Once the pictures are set aside, retype the remaining entries exactly.

(Saved entries)
▶
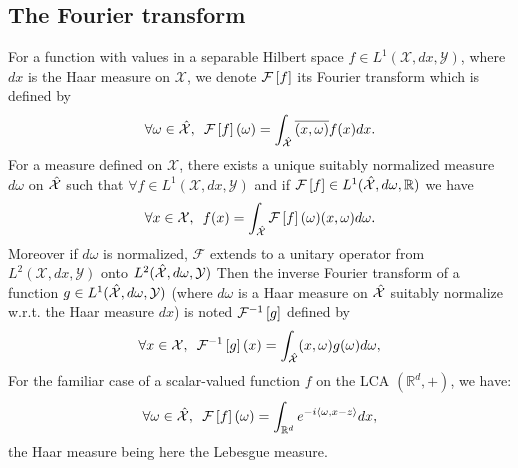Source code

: \subsection{The Fourier transform}
For a function with values in a separable Hilbert space $f\in L^1(\mathcal{X},dx,\mathcal{Y})$, where $dx$ is the Haar measure on $\mathcal{X}$, we denote $\mathcal{F}\left[f\right]$ its Fourier transform which is defined by
\begin{equation*}
    \forall \omega \in \hat{\mathcal{X}},\enskip \mathcal{F}\left[f\right](\omega)=\int_{\hat{\mathcal{X}}} \overline{(x,\omega)}f(x)dx.
\end{equation*} 
For a measure defined on $\mathcal{X}$, there exists a unique suitably normalized measure $d\omega$ on $\hat{\mathcal{X}}$ such that $\forall f \in L^1(\mathcal{X}, dx, \mathcal{Y})$ and if $\mathcal{F}\left[f\right] \in L^1(\hat{\mathcal{X}}, d\omega, \mathbb{R})$ we have
 \begin{equation}\label{fourier-l1}
 \forall x \in \mathcal{X},\enskip f(x)=\int_{\hat{\mathcal{X}}}\mathcal{F}\left[f\right](\omega)(x,\omega) d\omega.
\end{equation}
Moreover if $d\omega$ is normalized, $\mathcal{F}$ extends to a unitary operator from $L^2(\mathcal{X}, dx, \mathcal{Y})$ onto $L^2(\hat{\mathcal{X}}, d\omega, \mathcal{Y})$ Then the inverse Fourier transform of a function $g\in L^1(\hat{\mathcal{X}},d\omega,\mathcal{Y})$ (where $d\omega$ is a Haar measure on $\hat{\mathcal{X}}$ suitably normalize w.r.t. the Haar measure $dx$) is noted $\mathcal{F}^{-1}\left[g\right]$ defined by
\begin{equation*}
    \forall x \in \mathcal{X},\enskip \mathcal{F}^{-1}\left[g\right](x) = \int_{\hat{\mathcal{X}}} (x,\omega)g(\omega) d\omega,
\end{equation*}
 For the familiar case of a scalar-valued function $f$ on the LCA $(\mathbb{R}^d, +)$, we have: 
 \begin{equation}\label{fourier-R-plus}
 \forall \omega \in \hat{\mathcal{X}},\enskip \mathcal{F}\left[f\right](\omega)=\int_{\mathbb{R}^d} e^{-i \langle\omega,x - z\rangle} dx,
\end{equation}
the Haar measure being here the Lebesgue measure.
◀
● EXERCISE RESPONSE:
Source code

: \subsection{The Fourier transform}
For a function with values in a separable Hilbert space $f\in L^1(\mathcal{X},dx,\mathcal{Y})$, where $dx$ is the Haar measure on $\mathcal{X}$, we denote $\mathcal{F}\left[f\right]$ its Fourier transform which is defined by
\begin{equation*}
    \forall \omega \in \hat{\mathcal{X}},\enskip \mathcal{F}\left[f\right](\omega)=\int_{\hat{\mathcal{X}}} \overline{(x,\omega)}f(x)dx.
\end{equation*} 
For a measure defined on $\mathcal{X}$, there exists a unique suitably normalized measure $d\omega$ on $\hat{\mathcal{X}}$ such that $\forall f \in L^1(\mathcal{X}, dx, \mathcal{Y})$ and if $\mathcal{F}\left[f\right] \in L^1(\hat{\mathcal{X}}, d\omega, \mathbb{R})$ we have
 \begin{equation}\label{fourier-l1}
 \forall x \in \mathcal{X},\enskip f(x)=\int_{\hat{\mathcal{X}}}\mathcal{F}\left[f\right](\omega)(x,\omega) d\omega.
\end{equation}
Moreover if $d\omega$ is normalized, $\mathcal{F}$ extends to a unitary operator from $L^2(\mathcal{X}, dx, \mathcal{Y})$ onto $L^2(\hat{\mathcal{X}}, d\omega, \mathcal{Y})$ Then the inverse Fourier transform of a function $g\in L^1(\hat{\mathcal{X}},d\omega,\mathcal{Y})$ (where $d\omega$ is a Haar measure on $\hat{\mathcal{X}}$ suitably normalize w.r.t. the Haar measure $dx$) is noted $\mathcal{F}^{-1}\left[g\right]$ defined by
\begin{equation*}
    \forall x \in \mathcal{X},\enskip \mathcal{F}^{-1}\left[g\right](x) = \int_{\hat{\mathcal{X}}} (x,\omega)g(\omega) d\omega,
\end{equation*}
 For the familiar case of a scalar-valued function $f$ on the LCA $(\mathbb{R}^d, +)$, we have: 
 \begin{equation}\label{fourier-R-plus}
 \forall \omega \in \hat{\mathcal{X}},\enskip \mathcal{F}\left[f\right](\omega)=\int_{\mathbb{R}^d} e^{-i \langle\omega,x - z\rangle} dx,
\end{equation}
the Haar measure being here the Lebesgue measure.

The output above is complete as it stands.